— Excerpted data —
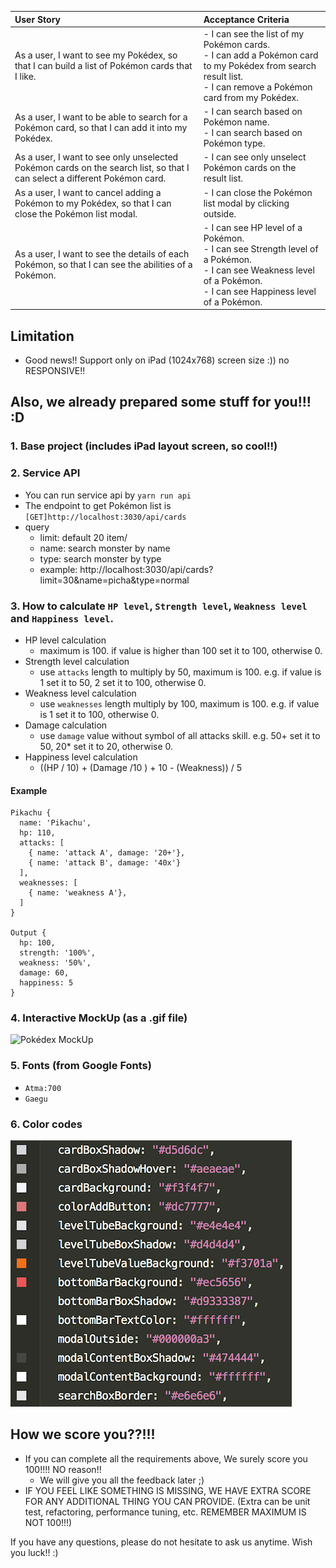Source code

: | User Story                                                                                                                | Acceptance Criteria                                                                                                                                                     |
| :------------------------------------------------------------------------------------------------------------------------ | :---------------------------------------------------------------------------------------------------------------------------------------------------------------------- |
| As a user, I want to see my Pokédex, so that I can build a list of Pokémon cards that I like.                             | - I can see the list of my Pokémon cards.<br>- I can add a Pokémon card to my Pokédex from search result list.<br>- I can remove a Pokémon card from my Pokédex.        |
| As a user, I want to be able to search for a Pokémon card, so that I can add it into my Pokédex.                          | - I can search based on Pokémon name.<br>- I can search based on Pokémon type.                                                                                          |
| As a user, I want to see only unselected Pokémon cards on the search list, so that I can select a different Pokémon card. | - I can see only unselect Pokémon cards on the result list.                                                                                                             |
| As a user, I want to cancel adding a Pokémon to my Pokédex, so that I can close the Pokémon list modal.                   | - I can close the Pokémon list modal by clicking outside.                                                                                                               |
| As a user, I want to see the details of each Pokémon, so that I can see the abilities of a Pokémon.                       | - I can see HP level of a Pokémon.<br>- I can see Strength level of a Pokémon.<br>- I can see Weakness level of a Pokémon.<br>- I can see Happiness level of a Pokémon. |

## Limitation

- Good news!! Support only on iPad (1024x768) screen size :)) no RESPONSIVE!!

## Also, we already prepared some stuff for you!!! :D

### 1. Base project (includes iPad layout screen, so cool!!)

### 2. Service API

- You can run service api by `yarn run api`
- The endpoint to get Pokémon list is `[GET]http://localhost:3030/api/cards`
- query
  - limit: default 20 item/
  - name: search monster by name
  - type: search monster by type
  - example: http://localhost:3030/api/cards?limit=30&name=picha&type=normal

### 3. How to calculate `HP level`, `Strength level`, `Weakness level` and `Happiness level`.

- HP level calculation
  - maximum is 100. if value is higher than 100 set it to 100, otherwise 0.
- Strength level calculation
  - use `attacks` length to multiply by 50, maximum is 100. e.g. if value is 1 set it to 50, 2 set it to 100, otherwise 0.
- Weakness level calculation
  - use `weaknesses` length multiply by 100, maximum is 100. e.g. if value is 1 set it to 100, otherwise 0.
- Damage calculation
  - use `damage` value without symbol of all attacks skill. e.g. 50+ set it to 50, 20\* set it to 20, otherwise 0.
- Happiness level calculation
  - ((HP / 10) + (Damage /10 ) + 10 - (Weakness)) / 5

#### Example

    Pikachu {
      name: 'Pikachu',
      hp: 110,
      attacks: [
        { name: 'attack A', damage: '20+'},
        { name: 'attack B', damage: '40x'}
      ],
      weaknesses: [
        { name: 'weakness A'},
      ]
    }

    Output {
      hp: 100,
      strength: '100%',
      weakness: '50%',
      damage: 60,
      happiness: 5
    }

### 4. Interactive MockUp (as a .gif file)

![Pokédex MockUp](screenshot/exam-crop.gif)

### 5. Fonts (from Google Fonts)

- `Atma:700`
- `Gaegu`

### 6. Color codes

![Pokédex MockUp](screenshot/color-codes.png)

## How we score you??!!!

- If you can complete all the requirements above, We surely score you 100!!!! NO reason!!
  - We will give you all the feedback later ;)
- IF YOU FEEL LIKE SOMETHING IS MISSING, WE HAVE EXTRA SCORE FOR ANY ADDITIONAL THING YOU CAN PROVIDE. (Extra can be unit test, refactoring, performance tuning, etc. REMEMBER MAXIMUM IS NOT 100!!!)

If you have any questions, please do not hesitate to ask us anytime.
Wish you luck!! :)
* * *
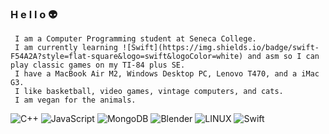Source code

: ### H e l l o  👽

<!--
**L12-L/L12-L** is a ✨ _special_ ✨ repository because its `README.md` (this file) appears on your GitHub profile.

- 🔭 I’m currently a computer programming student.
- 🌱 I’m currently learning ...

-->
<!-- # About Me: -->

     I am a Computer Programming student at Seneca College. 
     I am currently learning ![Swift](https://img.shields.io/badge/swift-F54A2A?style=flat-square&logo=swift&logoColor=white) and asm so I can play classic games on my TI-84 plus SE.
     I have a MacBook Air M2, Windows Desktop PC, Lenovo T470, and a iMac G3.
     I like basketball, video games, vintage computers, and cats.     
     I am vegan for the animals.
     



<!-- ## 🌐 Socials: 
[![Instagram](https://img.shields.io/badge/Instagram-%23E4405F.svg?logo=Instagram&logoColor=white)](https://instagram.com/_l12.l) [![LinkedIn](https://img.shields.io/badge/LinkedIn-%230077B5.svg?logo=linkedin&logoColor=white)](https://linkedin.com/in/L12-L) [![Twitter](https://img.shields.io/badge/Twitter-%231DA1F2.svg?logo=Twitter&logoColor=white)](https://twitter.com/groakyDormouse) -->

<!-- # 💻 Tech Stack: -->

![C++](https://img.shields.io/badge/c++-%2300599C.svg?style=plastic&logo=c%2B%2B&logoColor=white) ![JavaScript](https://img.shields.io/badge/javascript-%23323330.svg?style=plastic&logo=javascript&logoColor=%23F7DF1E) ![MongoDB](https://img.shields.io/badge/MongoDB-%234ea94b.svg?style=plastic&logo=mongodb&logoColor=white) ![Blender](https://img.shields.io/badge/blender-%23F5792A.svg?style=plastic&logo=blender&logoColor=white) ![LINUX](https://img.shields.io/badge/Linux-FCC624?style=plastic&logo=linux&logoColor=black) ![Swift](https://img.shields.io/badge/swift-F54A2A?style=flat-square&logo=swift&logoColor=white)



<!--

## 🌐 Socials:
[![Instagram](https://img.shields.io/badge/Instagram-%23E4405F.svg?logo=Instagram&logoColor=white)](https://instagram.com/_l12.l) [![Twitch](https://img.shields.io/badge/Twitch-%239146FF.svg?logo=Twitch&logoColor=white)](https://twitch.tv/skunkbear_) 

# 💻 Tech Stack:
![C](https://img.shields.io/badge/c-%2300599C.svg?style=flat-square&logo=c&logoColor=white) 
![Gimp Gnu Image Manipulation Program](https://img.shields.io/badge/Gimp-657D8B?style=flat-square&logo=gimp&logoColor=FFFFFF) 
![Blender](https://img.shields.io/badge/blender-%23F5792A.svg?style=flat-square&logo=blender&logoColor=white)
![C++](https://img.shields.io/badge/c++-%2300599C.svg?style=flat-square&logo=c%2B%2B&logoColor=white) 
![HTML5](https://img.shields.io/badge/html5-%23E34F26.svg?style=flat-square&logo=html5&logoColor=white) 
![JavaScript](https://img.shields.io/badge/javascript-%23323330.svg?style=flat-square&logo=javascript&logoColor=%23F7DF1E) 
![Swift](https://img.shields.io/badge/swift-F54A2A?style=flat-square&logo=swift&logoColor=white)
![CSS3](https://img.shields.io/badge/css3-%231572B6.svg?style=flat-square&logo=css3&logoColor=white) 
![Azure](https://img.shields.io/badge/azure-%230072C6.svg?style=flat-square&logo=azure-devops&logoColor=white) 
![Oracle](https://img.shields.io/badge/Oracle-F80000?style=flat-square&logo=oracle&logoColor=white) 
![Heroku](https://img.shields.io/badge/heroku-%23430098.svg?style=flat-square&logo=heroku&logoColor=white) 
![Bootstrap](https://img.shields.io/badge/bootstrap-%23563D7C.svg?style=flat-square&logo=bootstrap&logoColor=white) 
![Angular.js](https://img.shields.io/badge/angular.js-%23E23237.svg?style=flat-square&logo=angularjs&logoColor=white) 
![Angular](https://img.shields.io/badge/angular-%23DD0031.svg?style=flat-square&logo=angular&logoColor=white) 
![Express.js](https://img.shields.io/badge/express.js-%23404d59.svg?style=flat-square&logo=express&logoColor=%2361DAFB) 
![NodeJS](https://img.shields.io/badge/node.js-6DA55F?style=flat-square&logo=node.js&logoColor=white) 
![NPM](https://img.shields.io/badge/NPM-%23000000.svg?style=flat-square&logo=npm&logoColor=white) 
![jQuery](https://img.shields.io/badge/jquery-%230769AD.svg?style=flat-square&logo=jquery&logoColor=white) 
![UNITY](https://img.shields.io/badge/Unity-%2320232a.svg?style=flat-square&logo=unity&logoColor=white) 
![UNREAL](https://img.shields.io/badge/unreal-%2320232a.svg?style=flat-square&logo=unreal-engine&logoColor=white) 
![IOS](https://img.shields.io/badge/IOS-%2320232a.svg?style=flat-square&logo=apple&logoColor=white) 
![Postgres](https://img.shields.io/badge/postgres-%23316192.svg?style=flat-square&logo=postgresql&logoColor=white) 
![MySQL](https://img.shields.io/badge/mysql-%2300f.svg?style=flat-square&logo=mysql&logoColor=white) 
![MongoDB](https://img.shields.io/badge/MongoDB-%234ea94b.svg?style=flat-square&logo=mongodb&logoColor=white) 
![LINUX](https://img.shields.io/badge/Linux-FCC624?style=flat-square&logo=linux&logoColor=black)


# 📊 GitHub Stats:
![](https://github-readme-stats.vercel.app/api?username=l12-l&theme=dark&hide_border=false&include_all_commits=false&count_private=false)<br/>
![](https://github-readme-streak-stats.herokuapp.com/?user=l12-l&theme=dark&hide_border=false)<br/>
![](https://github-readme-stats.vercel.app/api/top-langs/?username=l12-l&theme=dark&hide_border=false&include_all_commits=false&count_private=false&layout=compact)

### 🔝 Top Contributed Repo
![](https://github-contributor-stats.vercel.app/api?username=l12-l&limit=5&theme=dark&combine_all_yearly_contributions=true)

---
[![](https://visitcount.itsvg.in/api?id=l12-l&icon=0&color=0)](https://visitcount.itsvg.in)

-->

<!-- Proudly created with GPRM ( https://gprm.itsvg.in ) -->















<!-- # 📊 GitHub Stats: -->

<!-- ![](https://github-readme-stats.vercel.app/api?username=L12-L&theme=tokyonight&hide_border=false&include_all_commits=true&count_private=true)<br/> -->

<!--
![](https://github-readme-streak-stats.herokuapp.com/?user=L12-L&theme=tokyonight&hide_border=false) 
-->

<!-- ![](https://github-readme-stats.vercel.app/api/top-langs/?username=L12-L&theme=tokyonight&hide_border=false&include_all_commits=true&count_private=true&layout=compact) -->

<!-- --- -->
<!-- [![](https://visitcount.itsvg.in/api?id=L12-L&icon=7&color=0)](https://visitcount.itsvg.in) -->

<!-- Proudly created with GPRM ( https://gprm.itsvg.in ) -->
* * *
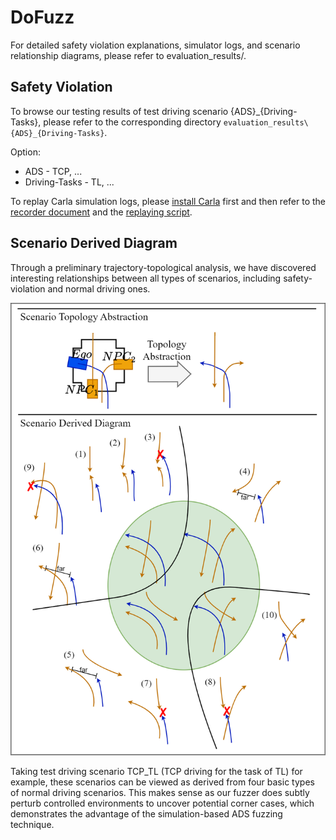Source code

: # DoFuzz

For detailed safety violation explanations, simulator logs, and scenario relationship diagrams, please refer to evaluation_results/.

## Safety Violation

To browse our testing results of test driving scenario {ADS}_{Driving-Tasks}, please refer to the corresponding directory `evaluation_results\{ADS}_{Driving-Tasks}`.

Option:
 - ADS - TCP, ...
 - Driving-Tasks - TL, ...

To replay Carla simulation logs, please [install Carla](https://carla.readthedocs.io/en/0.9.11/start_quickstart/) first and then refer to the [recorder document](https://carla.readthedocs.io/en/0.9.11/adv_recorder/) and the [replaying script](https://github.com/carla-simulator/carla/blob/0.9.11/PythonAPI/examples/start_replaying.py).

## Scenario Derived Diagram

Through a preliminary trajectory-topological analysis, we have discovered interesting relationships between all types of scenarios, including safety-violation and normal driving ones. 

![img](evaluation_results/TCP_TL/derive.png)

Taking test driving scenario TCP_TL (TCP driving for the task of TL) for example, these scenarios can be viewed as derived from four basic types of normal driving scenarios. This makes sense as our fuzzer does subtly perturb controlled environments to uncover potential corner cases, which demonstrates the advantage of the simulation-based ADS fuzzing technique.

— Task directions —
Locate all lines in the listing above with the word "Tasks" and copy them.

— Task output —
To browse our testing results of test driving scenario {ADS}_{Driving-Tasks}, please refer to the corresponding directory `evaluation_results\{ADS}_{Driving-Tasks}`.
 - Driving-Tasks - TL, ...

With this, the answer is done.